TAREFA – É muito comum que os trabalhadores se refiram a seu trabalho em termos das tarefas que realizam. Em uma empresa, por exemplo, quando perguntados: “o que você faz?, alguns dizem: “eu gerencio a produção”, “ele contrata pessoal”, “eu monto eletrodomésticos”, “ele conserta máquinas”, etc. Já em uma escola, quando se pergunta a um professor o que ele faz, é muito comum que a resposta seja: “eu dou aulas”. Entretanto, “tarefa” e “trabalho” não são a mesma coisa. A tarefa pode ser definida como a previsão de um resultado esperado dentro de condições ideais. Mas as condições ideais nunca coincidem com as condições reais e, por isso mesmo, o resultado que se espera nunca é o resultado que efetivamente se alcança. A tarefa pode então ser definida também como aquilo que é prescrito ao trabalhador por outros ou por si mesmo. A tarefa é a prescrição.

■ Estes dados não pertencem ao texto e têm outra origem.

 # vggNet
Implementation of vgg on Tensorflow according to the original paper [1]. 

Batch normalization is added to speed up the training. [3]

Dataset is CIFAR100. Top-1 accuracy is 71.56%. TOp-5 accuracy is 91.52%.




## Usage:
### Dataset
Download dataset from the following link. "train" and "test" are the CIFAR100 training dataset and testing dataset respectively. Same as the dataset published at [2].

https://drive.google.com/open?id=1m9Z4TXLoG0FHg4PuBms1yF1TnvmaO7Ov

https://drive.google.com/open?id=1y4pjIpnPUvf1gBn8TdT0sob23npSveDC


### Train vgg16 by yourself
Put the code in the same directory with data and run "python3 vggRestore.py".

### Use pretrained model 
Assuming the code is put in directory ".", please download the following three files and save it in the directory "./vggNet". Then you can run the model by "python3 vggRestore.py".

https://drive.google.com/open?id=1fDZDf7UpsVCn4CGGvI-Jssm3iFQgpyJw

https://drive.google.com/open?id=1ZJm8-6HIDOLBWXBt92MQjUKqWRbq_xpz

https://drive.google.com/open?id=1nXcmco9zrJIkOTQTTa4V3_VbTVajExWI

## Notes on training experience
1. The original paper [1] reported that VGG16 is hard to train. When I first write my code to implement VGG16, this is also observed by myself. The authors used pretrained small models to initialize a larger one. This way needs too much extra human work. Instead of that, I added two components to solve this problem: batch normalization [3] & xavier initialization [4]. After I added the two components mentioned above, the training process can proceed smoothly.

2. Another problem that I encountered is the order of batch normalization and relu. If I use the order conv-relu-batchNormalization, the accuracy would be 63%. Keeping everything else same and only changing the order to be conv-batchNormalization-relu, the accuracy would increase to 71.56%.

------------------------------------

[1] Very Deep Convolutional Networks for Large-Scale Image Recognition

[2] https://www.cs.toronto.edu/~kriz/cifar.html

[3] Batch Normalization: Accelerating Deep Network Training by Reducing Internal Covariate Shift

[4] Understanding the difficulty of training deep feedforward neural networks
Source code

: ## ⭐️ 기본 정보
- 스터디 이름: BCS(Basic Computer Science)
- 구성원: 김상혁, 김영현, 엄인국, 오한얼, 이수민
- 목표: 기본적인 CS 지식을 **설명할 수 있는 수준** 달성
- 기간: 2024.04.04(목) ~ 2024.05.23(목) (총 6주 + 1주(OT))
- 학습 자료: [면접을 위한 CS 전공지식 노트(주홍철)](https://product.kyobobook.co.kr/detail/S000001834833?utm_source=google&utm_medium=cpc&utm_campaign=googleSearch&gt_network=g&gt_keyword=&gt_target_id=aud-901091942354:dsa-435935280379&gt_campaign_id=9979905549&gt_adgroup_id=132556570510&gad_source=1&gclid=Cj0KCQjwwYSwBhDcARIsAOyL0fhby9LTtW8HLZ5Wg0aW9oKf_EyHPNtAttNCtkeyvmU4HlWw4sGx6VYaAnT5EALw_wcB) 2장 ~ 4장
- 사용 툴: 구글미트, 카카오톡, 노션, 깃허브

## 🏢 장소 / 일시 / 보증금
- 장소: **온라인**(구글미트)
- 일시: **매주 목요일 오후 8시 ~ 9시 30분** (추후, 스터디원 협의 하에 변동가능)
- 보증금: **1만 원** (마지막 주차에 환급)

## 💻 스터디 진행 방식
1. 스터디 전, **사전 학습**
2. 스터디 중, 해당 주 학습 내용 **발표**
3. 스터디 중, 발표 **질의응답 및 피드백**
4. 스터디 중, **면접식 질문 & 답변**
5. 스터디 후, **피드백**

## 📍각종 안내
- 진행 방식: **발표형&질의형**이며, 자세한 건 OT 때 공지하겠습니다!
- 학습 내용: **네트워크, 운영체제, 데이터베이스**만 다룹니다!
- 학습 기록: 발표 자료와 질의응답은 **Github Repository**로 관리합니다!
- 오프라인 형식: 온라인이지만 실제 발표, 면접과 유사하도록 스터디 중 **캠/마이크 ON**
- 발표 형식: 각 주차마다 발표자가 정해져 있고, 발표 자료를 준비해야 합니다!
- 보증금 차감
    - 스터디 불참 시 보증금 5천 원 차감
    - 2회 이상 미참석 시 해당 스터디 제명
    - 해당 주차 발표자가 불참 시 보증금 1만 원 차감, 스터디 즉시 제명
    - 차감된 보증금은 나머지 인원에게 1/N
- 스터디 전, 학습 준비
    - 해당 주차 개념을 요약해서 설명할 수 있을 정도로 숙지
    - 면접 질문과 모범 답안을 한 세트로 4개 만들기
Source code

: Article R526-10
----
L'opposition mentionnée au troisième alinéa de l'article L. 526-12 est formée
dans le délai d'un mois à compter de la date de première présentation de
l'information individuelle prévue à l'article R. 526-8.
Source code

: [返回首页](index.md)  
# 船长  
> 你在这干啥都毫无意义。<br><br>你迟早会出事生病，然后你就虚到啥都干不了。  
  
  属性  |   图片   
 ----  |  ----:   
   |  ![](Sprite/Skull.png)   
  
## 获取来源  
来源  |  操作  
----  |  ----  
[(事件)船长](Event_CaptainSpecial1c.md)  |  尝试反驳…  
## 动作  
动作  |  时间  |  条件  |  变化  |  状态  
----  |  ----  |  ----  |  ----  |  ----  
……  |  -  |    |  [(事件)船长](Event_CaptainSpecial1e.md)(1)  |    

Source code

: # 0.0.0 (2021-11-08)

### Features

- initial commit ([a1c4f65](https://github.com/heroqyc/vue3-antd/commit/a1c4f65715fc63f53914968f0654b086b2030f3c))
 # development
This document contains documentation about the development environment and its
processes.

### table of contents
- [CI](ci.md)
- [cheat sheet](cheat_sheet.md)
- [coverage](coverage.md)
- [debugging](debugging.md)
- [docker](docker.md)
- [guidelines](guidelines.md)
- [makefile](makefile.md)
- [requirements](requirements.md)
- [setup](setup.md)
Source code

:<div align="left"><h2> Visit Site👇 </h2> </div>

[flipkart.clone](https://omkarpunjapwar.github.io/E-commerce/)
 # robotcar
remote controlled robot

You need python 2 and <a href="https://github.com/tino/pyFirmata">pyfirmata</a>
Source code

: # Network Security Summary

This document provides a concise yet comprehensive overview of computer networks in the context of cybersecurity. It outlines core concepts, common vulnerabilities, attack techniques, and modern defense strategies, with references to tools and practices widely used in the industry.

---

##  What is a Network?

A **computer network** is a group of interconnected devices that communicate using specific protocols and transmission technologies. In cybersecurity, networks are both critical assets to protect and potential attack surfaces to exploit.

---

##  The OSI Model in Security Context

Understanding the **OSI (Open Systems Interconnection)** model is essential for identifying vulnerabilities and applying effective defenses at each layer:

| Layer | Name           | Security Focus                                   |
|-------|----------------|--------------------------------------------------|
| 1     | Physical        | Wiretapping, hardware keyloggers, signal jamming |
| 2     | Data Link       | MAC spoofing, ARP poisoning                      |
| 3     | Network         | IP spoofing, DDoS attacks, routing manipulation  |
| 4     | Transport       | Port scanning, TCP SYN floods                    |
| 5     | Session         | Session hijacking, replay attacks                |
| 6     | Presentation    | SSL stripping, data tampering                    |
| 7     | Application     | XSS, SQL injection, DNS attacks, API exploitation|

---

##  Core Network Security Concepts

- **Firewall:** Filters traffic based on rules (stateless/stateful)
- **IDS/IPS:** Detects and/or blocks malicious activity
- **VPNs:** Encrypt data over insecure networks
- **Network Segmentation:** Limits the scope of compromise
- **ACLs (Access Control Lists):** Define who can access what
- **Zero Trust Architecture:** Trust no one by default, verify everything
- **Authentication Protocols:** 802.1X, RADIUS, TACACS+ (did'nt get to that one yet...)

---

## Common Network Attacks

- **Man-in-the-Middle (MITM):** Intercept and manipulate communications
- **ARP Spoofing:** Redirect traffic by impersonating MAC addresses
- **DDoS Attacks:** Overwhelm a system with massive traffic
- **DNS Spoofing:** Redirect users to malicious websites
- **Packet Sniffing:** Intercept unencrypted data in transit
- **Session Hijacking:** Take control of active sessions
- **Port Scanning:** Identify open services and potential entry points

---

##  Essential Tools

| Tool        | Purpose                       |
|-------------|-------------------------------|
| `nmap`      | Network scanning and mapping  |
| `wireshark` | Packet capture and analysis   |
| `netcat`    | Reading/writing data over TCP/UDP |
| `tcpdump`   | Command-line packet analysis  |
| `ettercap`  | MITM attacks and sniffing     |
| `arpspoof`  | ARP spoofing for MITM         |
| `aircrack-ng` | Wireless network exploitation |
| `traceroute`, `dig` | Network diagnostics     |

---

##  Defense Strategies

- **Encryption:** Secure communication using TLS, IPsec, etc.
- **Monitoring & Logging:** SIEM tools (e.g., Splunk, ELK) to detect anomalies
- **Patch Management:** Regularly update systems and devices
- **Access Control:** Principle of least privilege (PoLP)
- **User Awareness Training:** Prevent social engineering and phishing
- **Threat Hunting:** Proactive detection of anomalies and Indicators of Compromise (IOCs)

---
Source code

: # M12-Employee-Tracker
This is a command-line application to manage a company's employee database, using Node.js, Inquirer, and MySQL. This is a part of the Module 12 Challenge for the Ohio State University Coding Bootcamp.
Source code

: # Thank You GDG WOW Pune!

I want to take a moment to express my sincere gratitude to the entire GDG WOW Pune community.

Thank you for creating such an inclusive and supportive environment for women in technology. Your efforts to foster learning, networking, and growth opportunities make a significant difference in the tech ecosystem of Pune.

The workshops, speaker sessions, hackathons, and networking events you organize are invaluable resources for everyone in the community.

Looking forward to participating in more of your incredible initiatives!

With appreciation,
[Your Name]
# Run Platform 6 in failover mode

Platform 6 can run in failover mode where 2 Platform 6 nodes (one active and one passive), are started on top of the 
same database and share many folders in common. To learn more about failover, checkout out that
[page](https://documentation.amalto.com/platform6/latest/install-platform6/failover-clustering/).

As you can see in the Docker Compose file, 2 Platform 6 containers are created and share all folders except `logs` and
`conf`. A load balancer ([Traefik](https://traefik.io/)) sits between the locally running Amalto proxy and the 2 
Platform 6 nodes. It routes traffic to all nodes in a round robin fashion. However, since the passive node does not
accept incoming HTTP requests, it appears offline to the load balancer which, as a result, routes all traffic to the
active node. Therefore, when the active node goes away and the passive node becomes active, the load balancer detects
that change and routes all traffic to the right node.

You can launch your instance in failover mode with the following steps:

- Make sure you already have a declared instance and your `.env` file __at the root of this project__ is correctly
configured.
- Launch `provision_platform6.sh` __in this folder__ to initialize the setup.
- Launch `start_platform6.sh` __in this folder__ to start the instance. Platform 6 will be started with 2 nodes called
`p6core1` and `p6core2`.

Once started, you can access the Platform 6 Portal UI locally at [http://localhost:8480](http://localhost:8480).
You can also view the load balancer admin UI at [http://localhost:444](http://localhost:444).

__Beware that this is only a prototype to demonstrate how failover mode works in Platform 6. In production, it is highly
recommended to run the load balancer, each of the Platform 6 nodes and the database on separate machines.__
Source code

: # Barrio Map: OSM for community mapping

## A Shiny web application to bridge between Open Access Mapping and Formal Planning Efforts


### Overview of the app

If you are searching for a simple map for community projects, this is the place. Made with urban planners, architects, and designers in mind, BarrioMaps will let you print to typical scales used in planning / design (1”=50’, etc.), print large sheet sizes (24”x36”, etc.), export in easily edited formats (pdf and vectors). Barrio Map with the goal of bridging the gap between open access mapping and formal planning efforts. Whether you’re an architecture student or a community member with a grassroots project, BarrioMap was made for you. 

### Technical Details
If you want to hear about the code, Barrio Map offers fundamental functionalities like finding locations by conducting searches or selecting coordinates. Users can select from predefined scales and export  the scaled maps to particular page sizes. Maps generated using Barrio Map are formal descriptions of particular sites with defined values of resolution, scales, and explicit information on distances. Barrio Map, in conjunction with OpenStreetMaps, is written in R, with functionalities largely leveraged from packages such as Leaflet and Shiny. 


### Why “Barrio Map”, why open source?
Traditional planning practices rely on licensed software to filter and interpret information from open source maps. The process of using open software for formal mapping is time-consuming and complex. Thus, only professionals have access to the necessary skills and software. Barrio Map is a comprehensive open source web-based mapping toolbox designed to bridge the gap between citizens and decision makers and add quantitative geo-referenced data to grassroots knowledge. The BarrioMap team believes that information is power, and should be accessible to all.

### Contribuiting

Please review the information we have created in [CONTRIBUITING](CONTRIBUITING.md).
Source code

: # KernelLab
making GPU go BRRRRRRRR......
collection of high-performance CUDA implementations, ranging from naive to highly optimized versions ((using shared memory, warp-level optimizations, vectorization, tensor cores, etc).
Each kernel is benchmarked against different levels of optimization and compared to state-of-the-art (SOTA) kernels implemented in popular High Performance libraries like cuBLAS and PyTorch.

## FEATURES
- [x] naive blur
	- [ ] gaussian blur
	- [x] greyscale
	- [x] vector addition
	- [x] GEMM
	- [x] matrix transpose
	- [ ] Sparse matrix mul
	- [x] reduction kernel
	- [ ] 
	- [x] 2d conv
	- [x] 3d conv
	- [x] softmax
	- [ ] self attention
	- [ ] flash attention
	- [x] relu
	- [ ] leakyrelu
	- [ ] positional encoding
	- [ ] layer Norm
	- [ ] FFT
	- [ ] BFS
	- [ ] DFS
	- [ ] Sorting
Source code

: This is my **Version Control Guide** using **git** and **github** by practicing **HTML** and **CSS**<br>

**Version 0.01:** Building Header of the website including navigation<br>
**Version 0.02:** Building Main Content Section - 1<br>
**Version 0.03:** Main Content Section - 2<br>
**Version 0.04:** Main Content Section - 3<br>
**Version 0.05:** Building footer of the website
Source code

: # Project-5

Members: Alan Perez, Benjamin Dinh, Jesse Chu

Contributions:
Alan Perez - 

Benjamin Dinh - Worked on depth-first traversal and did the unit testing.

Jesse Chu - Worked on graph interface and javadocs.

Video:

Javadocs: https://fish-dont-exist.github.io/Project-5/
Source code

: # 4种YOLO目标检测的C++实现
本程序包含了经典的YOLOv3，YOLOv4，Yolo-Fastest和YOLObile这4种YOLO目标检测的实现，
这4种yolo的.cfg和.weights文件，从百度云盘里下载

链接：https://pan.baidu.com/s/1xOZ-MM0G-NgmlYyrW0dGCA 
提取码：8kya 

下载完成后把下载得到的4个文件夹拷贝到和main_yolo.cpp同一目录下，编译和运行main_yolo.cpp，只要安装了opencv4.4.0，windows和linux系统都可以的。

ATIVIDADE – Tendo em vista que as condições ideais e as condições efetivas de trabalho nunca coincidem, a atividade do trabalhador corresponde justamente a um desenvolvimento contínuo de estratégias de adaptação a situações reais de trabalho em tempo real. Assim, é inevitável que haja sempre uma distância entre o “trabalho prescrito” e o “trabalho realizado”. Em outras palavras, o que se pede ou se espera do trabalhador entra constantemente em contradição com aquilo que as condições ou circunstâncias reais de trabalho exigem dele, sendo o trabalhador obrigado a buscar e implementar formas de resolução desse conflito. Assim, pode-se dizer que o objeto de estudo da Ergonomia pode também ser definido em termos da atividade de regulação, de antecipação, etc. das quais o trabalhador lança mão para obter êxito naquilo que faz.
TRABALHO HUMANO – Tendo em vista o que acaba de ser dito sobre a tarefa e a atividade, é possível afirmar que o trabalho humano – em sua complexidade – pode ser definido de pelo menos três pontos de vista: 1) como objeto da prescrição; 2) como atividade de conciliação da prescrição com as condições reais de sua realização; e 3) como resultado dessa atividade.
Professor, essa compreensão geral do trabalho humano é útil para compreender o trabalho docente nas escolas? Você percebe em sua atividade de ensino cotidiana a distância entre o que se espera (o prescrito) e o que é de fato possível fazer (o realizado)? Seu ponto de vista é fundamental! Prestigie-nos com um comentário.
Bem-vindo, professor! Parabéns pelos seus textos!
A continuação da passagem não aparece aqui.